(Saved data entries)

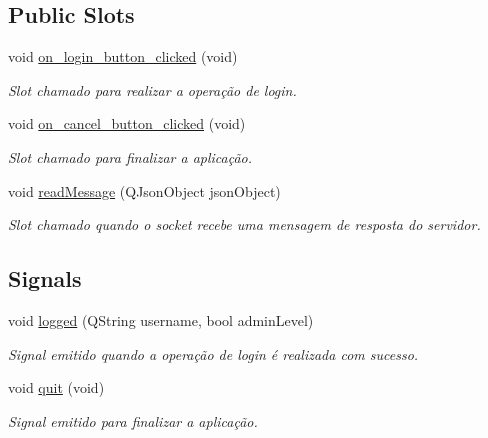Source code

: \subsection*{Public Slots}
\begin{DoxyCompactItemize}
\item 
void \hyperlink{classMyLoginDialog_ab850edc55bc360a5271f8da572d9b84b}{on\+\_\+login\+\_\+button\+\_\+clicked} (void)
\begin{DoxyCompactList}\small\item\em Slot chamado para realizar a operação de login. \end{DoxyCompactList}\item 
void \hyperlink{classMyLoginDialog_a98b534e1f3e50217b7d0d603846f6fa3}{on\+\_\+cancel\+\_\+button\+\_\+clicked} (void)
\begin{DoxyCompactList}\small\item\em Slot chamado para finalizar a aplicação. \end{DoxyCompactList}\item 
void \hyperlink{classMyLoginDialog_a6def7158f19720b26ac23274b38ddc2d}{read\+Message} (Q\+Json\+Object json\+Object)
\begin{DoxyCompactList}\small\item\em Slot chamado quando o socket recebe uma mensagem de resposta do servidor. \end{DoxyCompactList}\end{DoxyCompactItemize}
\subsection*{Signals}
\begin{DoxyCompactItemize}
\item 
void \hyperlink{classMyLoginDialog_af34aa4fb816da6adb7813ced2779cc3e}{logged} (Q\+String username, bool admin\+Level)
\begin{DoxyCompactList}\small\item\em Signal emitido quando a operação de login é realizada com sucesso. \end{DoxyCompactList}\item 
void \hyperlink{classMyLoginDialog_a81b2fde13842c6557400e0e35b9dd1e0}{quit} (void)\hypertarget{classMyLoginDialog_a81b2fde13842c6557400e0e35b9dd1e0}{}\label{classMyLoginDialog_a81b2fde13842c6557400e0e35b9dd1e0}

\begin{DoxyCompactList}\small\item\em Signal emitido para finalizar a aplicação. \end{DoxyCompactList}\end{DoxyCompactItemize}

## WHAT IS NEEDED
Drop every picture and repeat the rest of the entries exactly.

## YOUR RESPONSE
Source code

: \subsection*{Public Slots}
\begin{DoxyCompactItemize}
\item 
void \hyperlink{classMyLoginDialog_ab850edc55bc360a5271f8da572d9b84b}{on\+\_\+login\+\_\+button\+\_\+clicked} (void)
\begin{DoxyCompactList}\small\item\em Slot chamado para realizar a operação de login. \end{DoxyCompactList}\item 
void \hyperlink{classMyLoginDialog_a98b534e1f3e50217b7d0d603846f6fa3}{on\+\_\+cancel\+\_\+button\+\_\+clicked} (void)
\begin{DoxyCompactList}\small\item\em Slot chamado para finalizar a aplicação. \end{DoxyCompactList}\item 
void \hyperlink{classMyLoginDialog_a6def7158f19720b26ac23274b38ddc2d}{read\+Message} (Q\+Json\+Object json\+Object)
\begin{DoxyCompactList}\small\item\em Slot chamado quando o socket recebe uma mensagem de resposta do servidor. \end{DoxyCompactList}\end{DoxyCompactItemize}
\subsection*{Signals}
\begin{DoxyCompactItemize}
\item 
void \hyperlink{classMyLoginDialog_af34aa4fb816da6adb7813ced2779cc3e}{logged} (Q\+String username, bool admin\+Level)
\begin{DoxyCompactList}\small\item\em Signal emitido quando a operação de login é realizada com sucesso. \end{DoxyCompactList}\item 
void \hyperlink{classMyLoginDialog_a81b2fde13842c6557400e0e35b9dd1e0}{quit} (void)\hypertarget{classMyLoginDialog_a81b2fde13842c6557400e0e35b9dd1e0}{}\label{classMyLoginDialog_a81b2fde13842c6557400e0e35b9dd1e0}

\begin{DoxyCompactList}\small\item\em Signal emitido para finalizar a aplicação. \end{DoxyCompactList}\end{DoxyCompactItemize}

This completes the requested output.